|
|
................... |
|
................... |
RUSYA GÜNEY
KAFKASYA'DA DENGE ARAYIŞINDA |
Göktürk
Tüysüzoğlu |
|
|
................... |
|
................... |
Gürcistan'daki Batı yanlısı
iktidar ile çatışan ve 2008'de bu ülkeyi 3'e bölen Rusya,
Azerbaycan ve Ermenistan arasındaki Dağlık Karabağ
Satrancı'nda ise her iki ülkeyi kendisi ile iyi ilişkiler
kurmaya mecbur edecek yönde politikalar geliştirmeye
çalışıyor. Ermenistan konusunda, bu ülkenin her
anlamda Rusya'ya bağımlı olması nedeniyle, son derece rahat olan
Rusya, son dönemlerde Azerbaycan'ın Batı yanlısı girişimlerini ve
Rusya'ya muhalif devletler ile kurmaya çalıştığı iyi ilişkilerini
dengeleme yönünde bir politika izlemektedir. Azeriler, Dağlık
Karabağ Sorunu'nun çözümü konusunda Rusya'ya bağımlı oldukları ve
tam anlamıyla Batı'nın güdümüne girmiş bir devletin başına nelerin
gelebildiğini Ağustos 2008'de yaşanan Rus-Gürcü Savaşı ile
anladıkları için, Rusya'ya çok daha yakın politikalar
geliştirmektedirler.
Son günlerde Güney Kafkasya konusunda ön plana çıkan birtakım
girişimler, Rusya'nın satranç tahtasında eşanlı hamleler yapma
hazırlığında olduğunu gösteriyor. Ne var ki, bu hamleler Güney
Kafkasya'daki hiçbir devletin tam olarak işine yarayabilecek
durumda değil. Rusya, bu hamleler ile bölgedeki ülkeler için
özellikle güvenlik anlamında çok şey yapıyormuş gibi görünmesine
karşın pratikte hiçbir şey yapıyor değil. Şimdi bu girişimlere
daha yakından bakalım.
Bilindiği gibi Rusya, Ermenistan'ın Dağlık Karabağ ve çevresindeki
Azeri rayonlarını işgali esnasında Ermeni Ordusu'na askeri anlamda
destek vermiş bir ülkedir. Rusya ile Ermenistan arasında 1992
yılında yapılmış bir antlaşmaya göre Ermeni topraklarında
konuşlandırılmış olan 102. Rus Askeri Üssü, bugüne değin tamamıyla
Rusya tarafından kontrol edilmiş ve Ermenistan'ın Azerbaycan
karşısındaki en önemli güvenlik önlemlerinden birini oluşturmuştu.

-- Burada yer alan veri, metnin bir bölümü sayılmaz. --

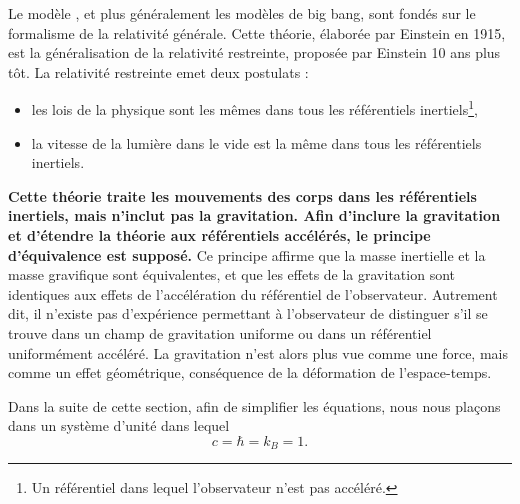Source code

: \documentclass[11pt, twoside, a4paper, openright]{report}
\begin{document}
Le modèle \lcdm{}, et plus généralement les modèles de big bang, sont fondés sur le formalisme de la relativité générale.
Cette théorie, élaborée par Einstein en 1915, est la généralisation de la relativité restreinte, proposée par Einstein 10 ans plus tôt. La relativité restreinte emet deux postulats :
  \begin{itemize}[label=$\bullet$]
  \item les lois de la physique sont les mêmes dans tous les référentiels inertiels\footnote{Un référentiel dans lequel l'observateur n'est pas accéléré.},
  \item la vitesse de la lumière dans le vide est la même dans tous les référentiels inertiels.
  \end{itemize}
\textbf{Cette théorie traite les mouvements des corps dans les référentiels inertiels, mais n'inclut pas la gravitation. Afin d'inclure la gravitation et d'étendre la théorie aux référentiels accélérés, le principe d'équivalence est supposé.}
Ce principe affirme que la masse inertielle et la masse gravifique sont équivalentes, et que les effets de la gravitation sont identiques aux effets de l'accélération du référentiel de l'observateur. Autrement dit, il n'existe pas d'expérience permettant à l'observateur de distinguer s'il se trouve dans un champ de gravitation uniforme ou dans un référentiel uniformément accéléré. La gravitation n'est alors plus vue comme une force, mais comme un effet géométrique, conséquence de la déformation de l'espace-temps.

Dans la suite de cette section, afin de simplifier les équations, nous nous plaçons dans un système d'unité dans lequel
  \begin{equation}
    c = \hbar = k_{B} = 1 .
  \end{equation}
\end{document}
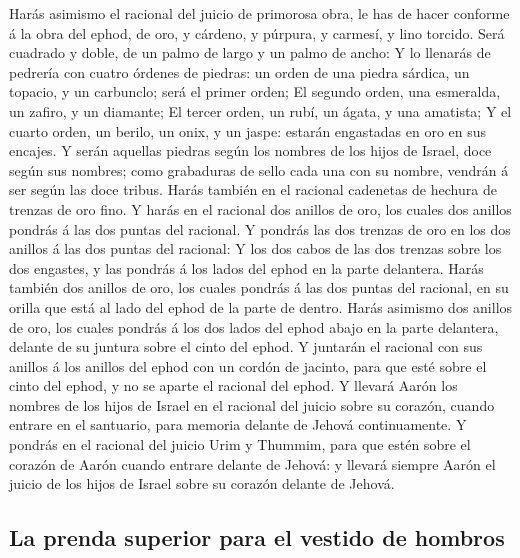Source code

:  Harás asimismo el racional del juicio de primorosa obra,
le has de hacer conforme á la obra del ephod, de oro, y cárdeno, y
púrpura, y carmesí, y lino torcido.  Será cuadrado y doble,
de un palmo de largo y un palmo de ancho:  Y lo llenarás de
pedrería con cuatro órdenes de piedras: un orden de una piedra sárdica,
un topacio, y un carbunclo; será el primer orden;  El
segundo orden, una esmeralda, un zafiro, y un diamante;  El
tercer orden, un rubí, un ágata, y una amatista;  Y el
cuarto orden, un berilo, un onix, y un jaspe: estarán engastadas en oro
en sus encajes.  Y serán aquellas piedras según los nombres
de los hijos de Israel, doce según sus nombres; como grabaduras de sello
cada una con su nombre, vendrán á ser según las doce tribus.
 Harás también en el racional cadenetas de hechura de
trenzas de oro fino.  Y harás en el racional dos anillos de
oro, los cuales dos anillos pondrás á las dos puntas del racional.
 Y pondrás las dos trenzas de oro en los dos anillos á las
dos puntas del racional:  Y los dos cabos de las dos
trenzas sobre los dos engastes, y las pondrás á los lados del ephod en
la parte delantera.  Harás también dos anillos de oro, los
cuales pondrás á las dos puntas del racional, en su orilla que está al
lado del ephod de la parte de dentro.  Harás asimismo dos
anillos de oro, los cuales pondrás á los dos lados del ephod abajo en la
parte delantera, delante de su juntura sobre el cinto del ephod.
 Y juntarán el racional con sus anillos á los anillos del
ephod con un cordón de jacinto, para que esté sobre el cinto del ephod,
y no se aparte el racional del ephod.  Y llevará Aarón los
nombres de los hijos de Israel en el racional del juicio sobre su
corazón, cuando entrare en el santuario, para memoria delante de Jehová
continuamente.  Y pondrás en el racional del juicio Urim y
Thummim, para que estén sobre el corazón de Aarón cuando entrare delante
de Jehová: y llevará siempre Aarón el juicio de los hijos de Israel
sobre su corazón delante de Jehová.

\hypertarget{la-prenda-superior-para-el-vestido-de-hombros}{%
\subsection{La prenda superior para el vestido de
hombros}\label{la-prenda-superior-para-el-vestido-de-hombros}}

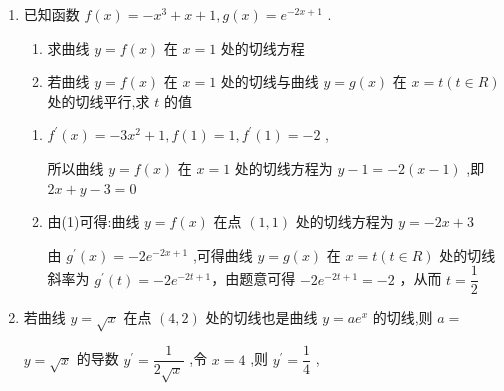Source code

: \begin{enumerate}
\begin{enumerate}
\begin{jieda}
            所以 $1 - 3\ln 1 =  - 1 - m$ ,解得 $m =  - 2$ .
            
            由 $f\left( x\right)  = {x}^{3} + {nx} - {52}$ 知 $f\left( x\right)  = 3{x}^{2} + n$ ，又两曲线的公切线斜率为 -1，则 $3{a}^{2} + n =  - 1$ ，即 $n =  - 3{a}^{2} - 1$ ，故 ${a}^{3} - \left( {3{a}^{2} + 1}\right) a - {52} =  - a + 2$ ,整理得 ${a}^{3} =  - {27}$ ,故 $a =  - 3$ ,
            
            所以 $n =  - 3{a}^{2} - 1 =  - {28}$ ,故 $m - n = {26}$ .
        \end{jieda}
        
        \item 已知函数 $f\left( x\right)  =  - {x}^{3} + x + 1,g\left( x\right)  = {{e}}^{-{2x} + 1}$ .
        \begin{enumerate}
            \item 求曲线 $y = f\left( x\right)$ 在 $x = 1$ 处的切线方程
            \item 若曲线 $y = f\left( x\right)$ 在 $x = 1$ 处的切线与曲线 $y = g\left( x\right)$ 在 $x = t\left( {t \in  {R}}\right)$ 处的切线平行,求 $t$ 的值
        \end{enumerate}
        \begin{jieda}
            \begin{enumerate}
                \item ${f}^{\prime }\left( x\right)  =  - 3{x}^{2} + 1,f\left( 1\right)  = 1,{f}^{\prime }\left( 1\right)  =  - 2$ ,

                所以曲线 $y = f\left( x\right)$ 在 $x = 1$ 处的切线方程为 $y - 1 =  - 2\left( {x - 1}\right)$ ,即 ${2x} + y - 3 = 0$

                \item 由(1)可得:曲线 $y = f\left( x\right)$ 在点 $\left( {1,1}\right)$ 处的切线方程为 $y =  - {2x} + 3$ 
                
                由 ${g}^{\prime }\left( x\right)  =  - 2{{e}}^{-{2x} + 1}$ ,可得曲线 $y = g\left( x\right)$ 在 $x = t\left( {t \in  {R}}\right)$ 处的切线斜率为 ${g}^{\prime }\left( t\right)  =  - 2{{e}}^{-{2t} + 1}$，由题意可得 $- 2{{e}}^{-{2t} + 1} =  - 2$ ，从而 $t = \dfrac{1}{2}$
            \end{enumerate}
        \end{jieda}
        
        \item 若曲线 $y = \sqrt{x}$ 在点 $\left( {4,2}\right)$ 处的切线也是曲线 $y = a{{e}}^{x}$ 的切线,则 $a =$
        \begin{jieda}
            $y = \sqrt{x}$ 的导数 ${y}^{\prime } = \dfrac{1}{2\sqrt{x}}$ ,令 $x = 4$ ,则 ${y}^{\prime } = \dfrac{1}{4}$ ,


\end{jieda}
\end{enumerate}
\end{enumerate}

İşte, bu Rus Üssü bugün bir değiş-tokuşa konu olmak üzere. Rus
yetkililer, bu askeri üssü tamamıyla Ermenistan'a devrederek ve
Ermenistan'ı modern silahlar ve araçlar ile donatarak bu ülke ile
aralarındaki müttefiklik ilişkisini geliştirmek istiyorlar.
Aslında, bu tutum tamamıyla Azerbaycan'ın askeri kapasitesini
biraz olsun dengeleyip Dağlık Karabağ konusundaki Rus yanlısı
dengeyi muhafaza etmeye yönelik bir girişim.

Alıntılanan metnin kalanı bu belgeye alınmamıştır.